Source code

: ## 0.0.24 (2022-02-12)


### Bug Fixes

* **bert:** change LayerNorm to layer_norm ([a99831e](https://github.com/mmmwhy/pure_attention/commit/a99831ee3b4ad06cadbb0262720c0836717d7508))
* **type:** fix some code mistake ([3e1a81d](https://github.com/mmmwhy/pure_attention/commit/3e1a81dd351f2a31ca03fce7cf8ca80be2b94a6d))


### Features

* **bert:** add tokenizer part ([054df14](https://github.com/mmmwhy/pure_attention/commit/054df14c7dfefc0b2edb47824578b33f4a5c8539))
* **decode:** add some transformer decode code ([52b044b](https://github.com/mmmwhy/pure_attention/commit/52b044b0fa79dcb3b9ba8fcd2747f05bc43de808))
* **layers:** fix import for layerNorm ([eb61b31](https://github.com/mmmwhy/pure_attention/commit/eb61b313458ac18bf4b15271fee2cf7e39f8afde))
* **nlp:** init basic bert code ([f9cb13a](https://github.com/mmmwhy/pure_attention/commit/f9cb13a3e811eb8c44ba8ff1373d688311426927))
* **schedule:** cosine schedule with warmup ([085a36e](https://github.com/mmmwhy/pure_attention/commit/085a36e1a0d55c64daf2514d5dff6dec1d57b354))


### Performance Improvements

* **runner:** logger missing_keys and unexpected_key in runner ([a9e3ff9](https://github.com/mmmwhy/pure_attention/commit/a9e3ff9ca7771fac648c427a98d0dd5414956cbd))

--

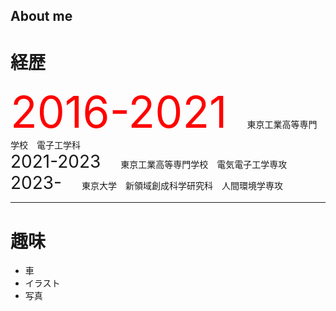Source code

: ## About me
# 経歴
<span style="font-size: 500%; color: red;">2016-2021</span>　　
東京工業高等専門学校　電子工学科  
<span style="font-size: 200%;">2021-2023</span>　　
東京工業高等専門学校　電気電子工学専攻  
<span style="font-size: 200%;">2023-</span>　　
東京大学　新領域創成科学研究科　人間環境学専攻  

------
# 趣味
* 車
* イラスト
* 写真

--

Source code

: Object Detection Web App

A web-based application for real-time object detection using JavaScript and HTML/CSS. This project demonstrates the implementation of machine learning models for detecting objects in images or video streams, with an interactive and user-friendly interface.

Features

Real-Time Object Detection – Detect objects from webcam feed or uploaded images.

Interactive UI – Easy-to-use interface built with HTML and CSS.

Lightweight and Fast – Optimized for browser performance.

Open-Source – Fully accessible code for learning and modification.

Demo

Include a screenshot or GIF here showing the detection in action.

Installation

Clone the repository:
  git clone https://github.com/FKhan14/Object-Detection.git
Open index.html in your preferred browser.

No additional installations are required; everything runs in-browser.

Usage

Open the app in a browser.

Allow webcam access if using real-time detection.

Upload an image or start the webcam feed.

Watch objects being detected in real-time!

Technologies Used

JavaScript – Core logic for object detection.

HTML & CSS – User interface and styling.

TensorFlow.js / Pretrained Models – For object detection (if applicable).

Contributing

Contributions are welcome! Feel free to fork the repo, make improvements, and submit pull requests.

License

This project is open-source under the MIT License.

- _WORK REQUEST_
Output the material above exactly, but only from the line that carries "TensorFlow.js / Pretrained" through the line that carries "This project is".

- _SOLUTION TO THIS TASK_
TensorFlow.js / Pretrained Models – For object detection (if applicable).

Contributing

Contributions are welcome! Feel free to fork the repo, make improvements, and submit pull requests.

License

This project is open-source under the MIT License.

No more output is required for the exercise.